━━━ EXCERPTED RECORDS ━━━

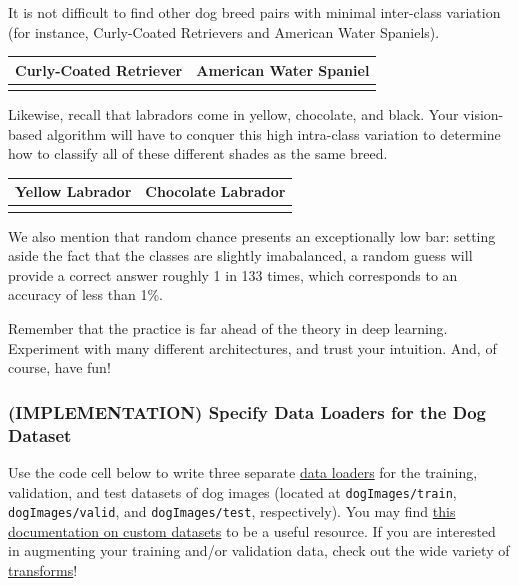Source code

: \documentclass[11pt]{article}
\begin{document}
It is not difficult to find other dog breed pairs with minimal
inter-class variation (for instance, Curly-Coated Retrievers and
American Water Spaniels).

\begin{longtable}[]{@{}ll@{}}
\toprule
Curly-Coated Retriever & American Water Spaniel\tabularnewline
\midrule
\endhead
&\tabularnewline
\bottomrule
\end{longtable}

Likewise, recall that labradors come in yellow, chocolate, and black.
Your vision-based algorithm will have to conquer this high intra-class
variation to determine how to classify all of these different shades as
the same breed.

\begin{longtable}[]{@{}ll@{}}
\toprule
Yellow Labrador & Chocolate Labrador\tabularnewline
\midrule
\endhead
&\tabularnewline
\bottomrule
\end{longtable}

We also mention that random chance presents an exceptionally low bar:
setting aside the fact that the classes are slightly imabalanced, a
random guess will provide a correct answer roughly 1 in 133 times, which
corresponds to an accuracy of less than 1\%.

Remember that the practice is far ahead of the theory in deep learning.
Experiment with many different architectures, and trust your intuition.
And, of course, have fun!

\hypertarget{implementation-specify-data-loaders-for-the-dog-dataset}{%
\subsubsection{(IMPLEMENTATION) Specify Data Loaders for the Dog
Dataset}\label{implementation-specify-data-loaders-for-the-dog-dataset}}

Use the code cell below to write three separate
\href{http://pytorch.org/docs/stable/data.html\#torch.utils.data.DataLoader}{data
loaders} for the training, validation, and test datasets of dog images
(located at \texttt{dogImages/train}, \texttt{dogImages/valid}, and
\texttt{dogImages/test}, respectively). You may find
\href{http://pytorch.org/docs/stable/torchvision/datasets.html}{this
documentation on custom datasets} to be a useful resource. If you are
interested in augmenting your training and/or validation data, check out
the wide variety of
\href{http://pytorch.org/docs/stable/torchvision/transforms.html?highlight=transform}{transforms}!
\end{document}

━━━

EXERCISE GOAL>
Please set down the records above word for word and omit their pictures.

OUTPUT OF THE EXERCISE>
Source code

: \documentclass[11pt]{article}
\begin{document}
It is not difficult to find other dog breed pairs with minimal
inter-class variation (for instance, Curly-Coated Retrievers and
American Water Spaniels).

\begin{longtable}[]{@{}ll@{}}
\toprule
Curly-Coated Retriever & American Water Spaniel\tabularnewline
\midrule
\endhead
&\tabularnewline
\bottomrule
\end{longtable}

Likewise, recall that labradors come in yellow, chocolate, and black.
Your vision-based algorithm will have to conquer this high intra-class
variation to determine how to classify all of these different shades as
the same breed.

\begin{longtable}[]{@{}ll@{}}
\toprule
Yellow Labrador & Chocolate Labrador\tabularnewline
\midrule
\endhead
&\tabularnewline
\bottomrule
\end{longtable}

We also mention that random chance presents an exceptionally low bar:
setting aside the fact that the classes are slightly imabalanced, a
random guess will provide a correct answer roughly 1 in 133 times, which
corresponds to an accuracy of less than 1\%.

Remember that the practice is far ahead of the theory in deep learning.
Experiment with many different architectures, and trust your intuition.
And, of course, have fun!

\hypertarget{implementation-specify-data-loaders-for-the-dog-dataset}{%
\subsubsection{(IMPLEMENTATION) Specify Data Loaders for the Dog
Dataset}\label{implementation-specify-data-loaders-for-the-dog-dataset}}

Use the code cell below to write three separate
\href{http://pytorch.org/docs/stable/data.html\#torch.utils.data.DataLoader}{data
loaders} for the training, validation, and test datasets of dog images
(located at \texttt{dogImages/train}, \texttt{dogImages/valid}, and
\texttt{dogImages/test}, respectively). You may find
\href{http://pytorch.org/docs/stable/torchvision/datasets.html}{this
documentation on custom datasets} to be a useful resource. If you are
interested in augmenting your training and/or validation data, check out
the wide variety of
\href{http://pytorch.org/docs/stable/torchvision/transforms.html?highlight=transform}{transforms}!
\end{document}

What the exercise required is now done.